The only word to describe the sophomore album from German sludge trio is monstrous. Loathe was one of 2015’s heaviest records, both in terms of its sonic weight and the impact of the embittered nihilism spat out therein. If the chest-crushing riffs, percussion, and ill-tempered vocals of bands like Indian, Primitive Man, Grief, or New Zealand’s very own sludge punks Meth Drinker appeal, then Nightslug has got all your curmudgeonly needs covered. Rest assured, the levels of spite and hostility displayed on Loathe foster a worldview where hating everyone and everything all of the time is the prime tenet.
Harrow: Fallow Fields
Canadian band Harrow’s second album, Fallow Fields, is very much of the Cascadian school of black metal. Harrow have an atavistic accent and a nature-centric feel about them, but there’s also a sense of something much grander being honoured on Fallow Fields. Especially when the raw electric guitars and throat-bleeding vocals fade away, and beautiful acoustic folk passages take over to let the sun break through the clouds. If standing on mountaintops and glorying in the sights of skies above and forests below sounds good, or if bands like Alda, Skagos, Falls of Rauros and Wolves in the Throne Room already appeal, then you’ll likely find Fallow Fields exquisite too.

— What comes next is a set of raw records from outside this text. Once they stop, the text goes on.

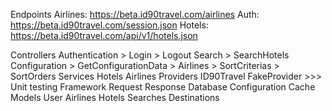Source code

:Endpoints
  Airlines: https://beta.id90travel.com/airlines 
  Auth: https://beta.id90travel.com/session.json
  Hotels: https://beta.id90travel.com/api/v1/hotels.json

  Controllers
    Authentication
      > Login
      > Logout
    Search
      > SearchHotels
    Configuration
      > GetConfigurationData
        > Airlines
        > SortCriterias
        > SortOrders
  Services
    Hotels
    Airlines
  Providers
    ID90Travel
    FakeProvider >>> Unit testing
  Framework
    Request
    Response
    Database
    Configuration
    Cache
  Models
    User
    Airlines
    Hotels
    Searches
    Destinations
  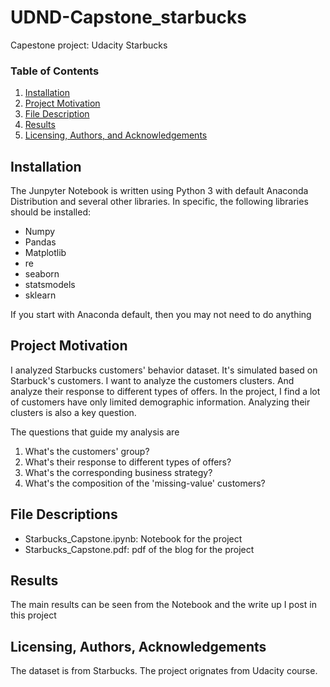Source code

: # UDND-Capstone_starbucks
Capestone project: Udacity Starbucks
### Table of Contents

1. [Installation](#installation)
2. [Project Motivation](#motivation)
3. [File Description](#files)
4. [Results](#results)
5. [Licensing, Authors, and Acknowledgements](#licensing)

## Installation <a name="installation"></a>

The Junpyter Notebook is written using Python 3 with default Anaconda Distribution and several other libraries. In specific, the following libraries should be installed:
- Numpy
- Pandas
- Matplotlib
- re  
- seaborn
- statsmodels
- sklearn

If you start with Anaconda default, then you may not need to do anything

## Project Motivation<a name="motivation"></a>

I analyzed Starbucks customers' behavior dataset. It's simulated based on Starbuck's customers. I want to analyze the customers clusters. And analyze their response to different types of offers. In the project, I find a lot of customers have only limited demographic information. Analyzing their clusters is also a key question.

The questions that guide my analysis are

1. What's the customers' group?
2. What's their response to different types of offers?
3. What's the corresponding business strategy?
3. What's the composition of the 'missing-value' customers?

## File Descriptions <a name="files"></a>
- Starbucks_Capstone.ipynb: Notebook for the project
- Starbucks_Capstone.pdf: pdf of the blog for the project

## Results<a name="results"></a>
The main results can be seen from the Notebook and the write up I post in this project

## Licensing, Authors, Acknowledgements<a name="licensing"></a>
The dataset is from Starbucks. The project orignates from Udacity course.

Occult 45: Human Abhorrence
I’ve spent a lot of time raving about releases from Broken Limbs’ bands Leather Chalice and Ramlord in the past. Deservedly so, as well. Both bands feature Jan Slezak on vocals and guitar, both issued very strong releases in 2015, and both create some of the filthiest punk ’n’ metal you’re ever likely to hear. However, it’d be fair to say that Occult 45 gave both those bands a run for their money on 2015’s Human Abhorrence. Occult 45’s 7-track, 12-minute 7″ is replete with dirty distortion and an unsanitary mix of grindcore, hardcore, and powerviolence––with plenty of other caustic and lo-fi metallic noise thrown in. Highly recommended if torrents of turbo-speed pandemonium float your boat. (See also, Absolutist’s Traverse 7″ for another punk rock riot from Broken Limbs’ roster that sounds short, sharp and decidedly vicious.)
Ad Nauseum: S/T
Ad Nauseum’s self-titled 2015 EP is the third release from the Florida-based four-piece; although, it’s the first music I’ve heard from the band. Like the music of labelmates Nightslug, Ad Nauseum’s sound is heaving, heavy and filthy, and the band are also clearly filled to the brim with bile and hatred. However, there are also marked differences to Ad Nauseum’s self-titled EP. For a start, it’s starker, bleaker, and more experimental in nature. With the band dragging in industrial, noise, hardcore, and churning (and pitch-black) doom and death metal elements. In all, Ad Nauseum’s EP is very much a multilayered horrorshow. Filled with very dark and very impressive deadfalls overflowing with the rot and refuse of humanity. Perfect.
Moro Moro Land: Through
Russian four-piece Moro Moro Land show an enormous amount of promise on their fiery 2015 four-track EP, Through. Adding dense post-metal atmospherics to a sound already indebted to the nexus where post-hardcore and progressive metal meet, Moro Moro Land’s music would find favour first and foremost with fans of Cult of Luna, Neurosis, Isis, The Ocean, and co. Similarly, Moro Moro Land’s music features dynamic shifts and dramatic swings. So if you’re looking for jagged-edged and down-tuned music that features as much of punk rock’s passion as it does of heavy metal’s darkness, then Moro Moro Land’s Through is certainly well worth investigating.